Wall Street and Main Street: the macroeconomic consequences of New York bank suspensions, 1866–1914

John A. James1, James McAndrews2, David F. Weiman3
1Department of Economics, University of Virginia, Charlottesville, USA
2Federal Reserve Bank of New York, New York, USA
3Department of Economics, Barnard College, New York, USA

Tóm tắt

Before the formation of the Federal Reserve, banking panics were routine events in the United States. During the most severe episodes, banks in cities across the country would often suspend or restrict the par convertibility of their demand deposit liabilities. In diagnosing the causes of the Great Depression, Friedman and Schwartz famously regard these local initiatives as a second best solution, which in the absence of an effective lender of last resort would have prevented the rash of bank failures during the early 1930s and their dire monetary and real impacts. Recent research in macroeconomics though has raised the possibility that banks’ suspension of payments might also have negative real effects albeit through changes in aggregate supply such as the financing of working capital.
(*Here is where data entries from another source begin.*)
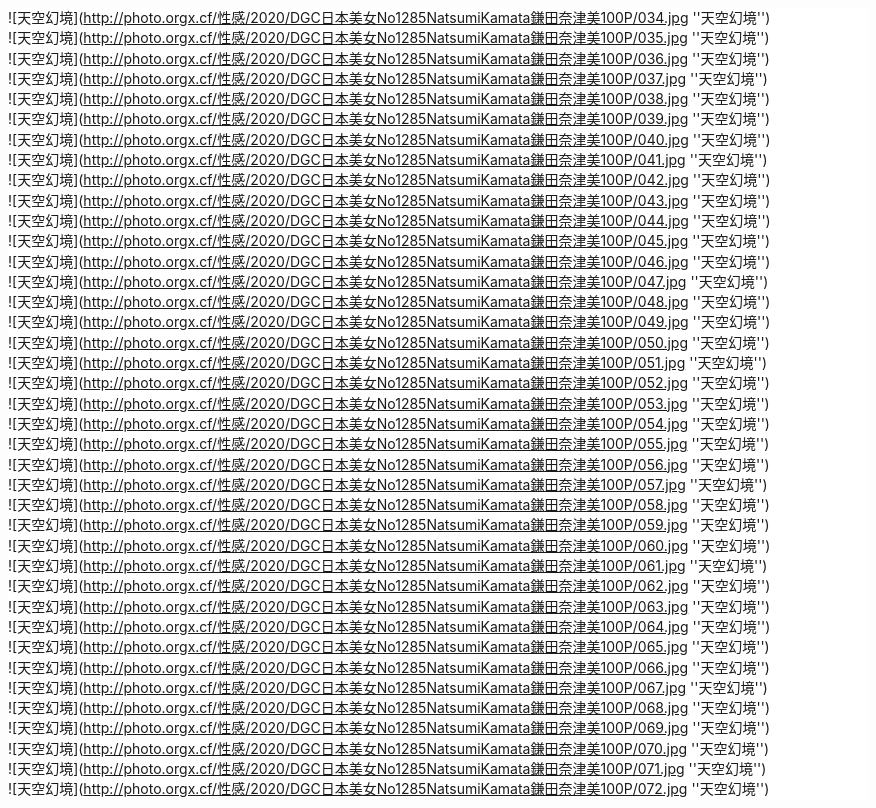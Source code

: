 ![天空幻境](http://photo.orgx.cf/性感/2020/DGC日本美女No1285NatsumiKamata鎌田奈津美100P/034.jpg ''天空幻境'') <br>
![天空幻境](http://photo.orgx.cf/性感/2020/DGC日本美女No1285NatsumiKamata鎌田奈津美100P/035.jpg ''天空幻境'') <br>
![天空幻境](http://photo.orgx.cf/性感/2020/DGC日本美女No1285NatsumiKamata鎌田奈津美100P/036.jpg ''天空幻境'') <br>
![天空幻境](http://photo.orgx.cf/性感/2020/DGC日本美女No1285NatsumiKamata鎌田奈津美100P/037.jpg ''天空幻境'') <br>
![天空幻境](http://photo.orgx.cf/性感/2020/DGC日本美女No1285NatsumiKamata鎌田奈津美100P/038.jpg ''天空幻境'') <br>
![天空幻境](http://photo.orgx.cf/性感/2020/DGC日本美女No1285NatsumiKamata鎌田奈津美100P/039.jpg ''天空幻境'') <br>
![天空幻境](http://photo.orgx.cf/性感/2020/DGC日本美女No1285NatsumiKamata鎌田奈津美100P/040.jpg ''天空幻境'') <br>
![天空幻境](http://photo.orgx.cf/性感/2020/DGC日本美女No1285NatsumiKamata鎌田奈津美100P/041.jpg ''天空幻境'') <br>
![天空幻境](http://photo.orgx.cf/性感/2020/DGC日本美女No1285NatsumiKamata鎌田奈津美100P/042.jpg ''天空幻境'') <br>
![天空幻境](http://photo.orgx.cf/性感/2020/DGC日本美女No1285NatsumiKamata鎌田奈津美100P/043.jpg ''天空幻境'') <br>
![天空幻境](http://photo.orgx.cf/性感/2020/DGC日本美女No1285NatsumiKamata鎌田奈津美100P/044.jpg ''天空幻境'') <br>
![天空幻境](http://photo.orgx.cf/性感/2020/DGC日本美女No1285NatsumiKamata鎌田奈津美100P/045.jpg ''天空幻境'') <br>
![天空幻境](http://photo.orgx.cf/性感/2020/DGC日本美女No1285NatsumiKamata鎌田奈津美100P/046.jpg ''天空幻境'') <br>
![天空幻境](http://photo.orgx.cf/性感/2020/DGC日本美女No1285NatsumiKamata鎌田奈津美100P/047.jpg ''天空幻境'') <br>
![天空幻境](http://photo.orgx.cf/性感/2020/DGC日本美女No1285NatsumiKamata鎌田奈津美100P/048.jpg ''天空幻境'') <br>
![天空幻境](http://photo.orgx.cf/性感/2020/DGC日本美女No1285NatsumiKamata鎌田奈津美100P/049.jpg ''天空幻境'') <br>
![天空幻境](http://photo.orgx.cf/性感/2020/DGC日本美女No1285NatsumiKamata鎌田奈津美100P/050.jpg ''天空幻境'') <br>
![天空幻境](http://photo.orgx.cf/性感/2020/DGC日本美女No1285NatsumiKamata鎌田奈津美100P/051.jpg ''天空幻境'') <br>
![天空幻境](http://photo.orgx.cf/性感/2020/DGC日本美女No1285NatsumiKamata鎌田奈津美100P/052.jpg ''天空幻境'') <br>
![天空幻境](http://photo.orgx.cf/性感/2020/DGC日本美女No1285NatsumiKamata鎌田奈津美100P/053.jpg ''天空幻境'') <br>
![天空幻境](http://photo.orgx.cf/性感/2020/DGC日本美女No1285NatsumiKamata鎌田奈津美100P/054.jpg ''天空幻境'') <br>
![天空幻境](http://photo.orgx.cf/性感/2020/DGC日本美女No1285NatsumiKamata鎌田奈津美100P/055.jpg ''天空幻境'') <br>
![天空幻境](http://photo.orgx.cf/性感/2020/DGC日本美女No1285NatsumiKamata鎌田奈津美100P/056.jpg ''天空幻境'') <br>
![天空幻境](http://photo.orgx.cf/性感/2020/DGC日本美女No1285NatsumiKamata鎌田奈津美100P/057.jpg ''天空幻境'') <br>
![天空幻境](http://photo.orgx.cf/性感/2020/DGC日本美女No1285NatsumiKamata鎌田奈津美100P/058.jpg ''天空幻境'') <br>
![天空幻境](http://photo.orgx.cf/性感/2020/DGC日本美女No1285NatsumiKamata鎌田奈津美100P/059.jpg ''天空幻境'') <br>
![天空幻境](http://photo.orgx.cf/性感/2020/DGC日本美女No1285NatsumiKamata鎌田奈津美100P/060.jpg ''天空幻境'') <br>
![天空幻境](http://photo.orgx.cf/性感/2020/DGC日本美女No1285NatsumiKamata鎌田奈津美100P/061.jpg ''天空幻境'') <br>
![天空幻境](http://photo.orgx.cf/性感/2020/DGC日本美女No1285NatsumiKamata鎌田奈津美100P/062.jpg ''天空幻境'') <br>
![天空幻境](http://photo.orgx.cf/性感/2020/DGC日本美女No1285NatsumiKamata鎌田奈津美100P/063.jpg ''天空幻境'') <br>
![天空幻境](http://photo.orgx.cf/性感/2020/DGC日本美女No1285NatsumiKamata鎌田奈津美100P/064.jpg ''天空幻境'') <br>
![天空幻境](http://photo.orgx.cf/性感/2020/DGC日本美女No1285NatsumiKamata鎌田奈津美100P/065.jpg ''天空幻境'') <br>
![天空幻境](http://photo.orgx.cf/性感/2020/DGC日本美女No1285NatsumiKamata鎌田奈津美100P/066.jpg ''天空幻境'') <br>
![天空幻境](http://photo.orgx.cf/性感/2020/DGC日本美女No1285NatsumiKamata鎌田奈津美100P/067.jpg ''天空幻境'') <br>
![天空幻境](http://photo.orgx.cf/性感/2020/DGC日本美女No1285NatsumiKamata鎌田奈津美100P/068.jpg ''天空幻境'') <br>
![天空幻境](http://photo.orgx.cf/性感/2020/DGC日本美女No1285NatsumiKamata鎌田奈津美100P/069.jpg ''天空幻境'') <br>
![天空幻境](http://photo.orgx.cf/性感/2020/DGC日本美女No1285NatsumiKamata鎌田奈津美100P/070.jpg ''天空幻境'') <br>
![天空幻境](http://photo.orgx.cf/性感/2020/DGC日本美女No1285NatsumiKamata鎌田奈津美100P/071.jpg ''天空幻境'') <br>
![天空幻境](http://photo.orgx.cf/性感/2020/DGC日本美女No1285NatsumiKamata鎌田奈津美100P/072.jpg ''天空幻境'') <br>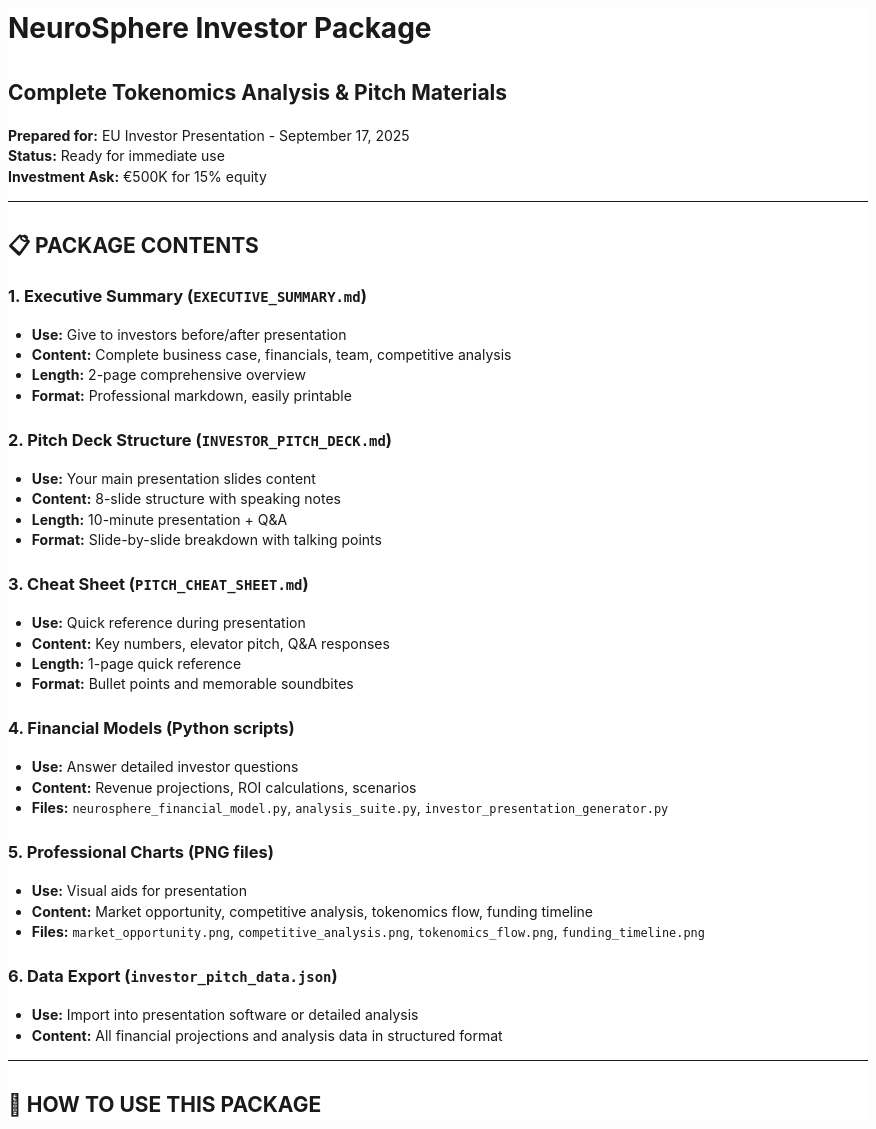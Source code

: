 # NeuroSphere Investor Package
## Complete Tokenomics Analysis & Pitch Materials

**Prepared for:** EU Investor Presentation - September 17, 2025  
**Status:** Ready for immediate use  
**Investment Ask:** €500K for 15% equity  

---

## 📋 **PACKAGE CONTENTS**

### 1. **Executive Summary** (`EXECUTIVE_SUMMARY.md`)
- **Use:** Give to investors before/after presentation
- **Content:** Complete business case, financials, team, competitive analysis
- **Length:** 2-page comprehensive overview
- **Format:** Professional markdown, easily printable

### 2. **Pitch Deck Structure** (`INVESTOR_PITCH_DECK.md`) 
- **Use:** Your main presentation slides content
- **Content:** 8-slide structure with speaking notes
- **Length:** 10-minute presentation + Q&A
- **Format:** Slide-by-slide breakdown with talking points

### 3. **Cheat Sheet** (`PITCH_CHEAT_SHEET.md`)
- **Use:** Quick reference during presentation
- **Content:** Key numbers, elevator pitch, Q&A responses
- **Length:** 1-page quick reference
- **Format:** Bullet points and memorable soundbites

### 4. **Financial Models** (Python scripts)
- **Use:** Answer detailed investor questions
- **Content:** Revenue projections, ROI calculations, scenarios
- **Files:** `neurosphere_financial_model.py`, `analysis_suite.py`, `investor_presentation_generator.py`

### 5. **Professional Charts** (PNG files)
- **Use:** Visual aids for presentation
- **Content:** Market opportunity, competitive analysis, tokenomics flow, funding timeline
- **Files:** `market_opportunity.png`, `competitive_analysis.png`, `tokenomics_flow.png`, `funding_timeline.png`

### 6. **Data Export** (`investor_pitch_data.json`)
- **Use:** Import into presentation software or detailed analysis
- **Content:** All financial projections and analysis data in structured format

---

## 🎯 **HOW TO USE THIS PACKAGE**
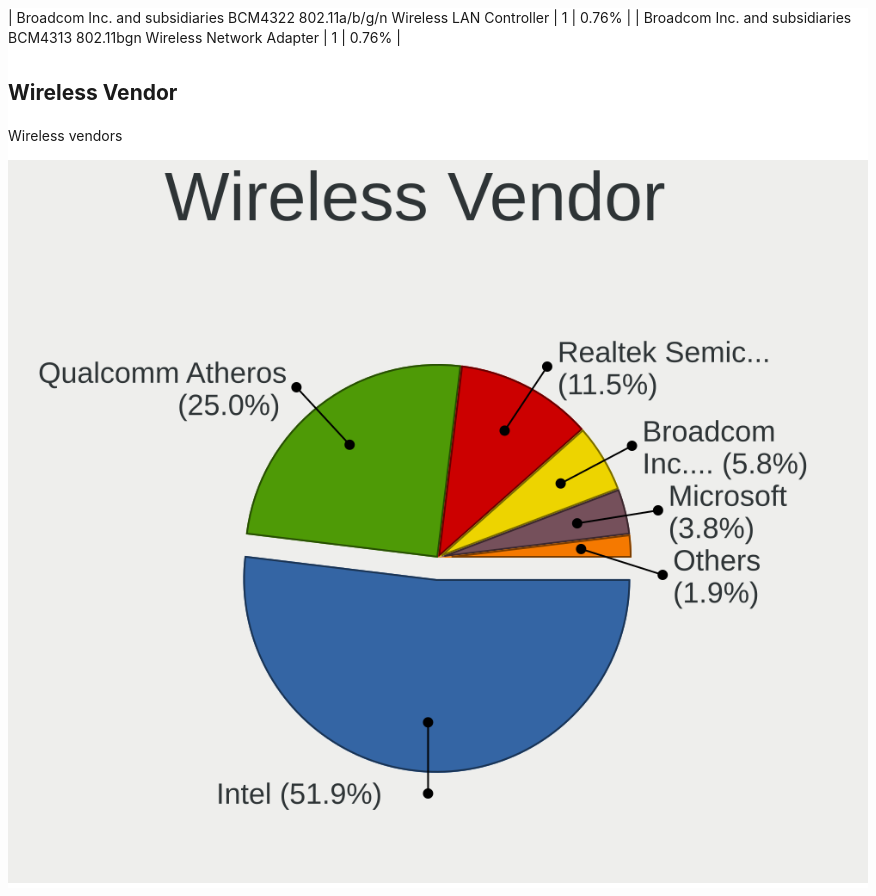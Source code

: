 | Broadcom Inc. and subsidiaries BCM4322 802.11a/b/g/n Wireless LAN Controller | 1         | 0.76%   |
| Broadcom Inc. and subsidiaries BCM4313 802.11bgn Wireless Network Adapter    | 1         | 0.76%   |

Wireless Vendor
---------------

Wireless vendors

![Wireless Vendor](./images/pie_chart/net_wireless_vendor.svg)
We would expect to observe these negative shocks during the pre-Fed era, because the decentralized, private interbank payments network was especially vulnerable to systemic disruptions such as suspensions by New York and other money center banks. Reports in national trade periodicals and local newspapers during suspension periods offer many accounts of factories closing because of the inability to obtain currency for weekly payrolls and “domestic exchange” to finance internal trade. We corroborate these observations with more systematic econometric evidence at the national and regional levels. Our results show that controlling for the overall contraction and bank failures, suspension periods were associated with a statistically significant and quantitatively large decline in real activity, on the order of 10–20 %.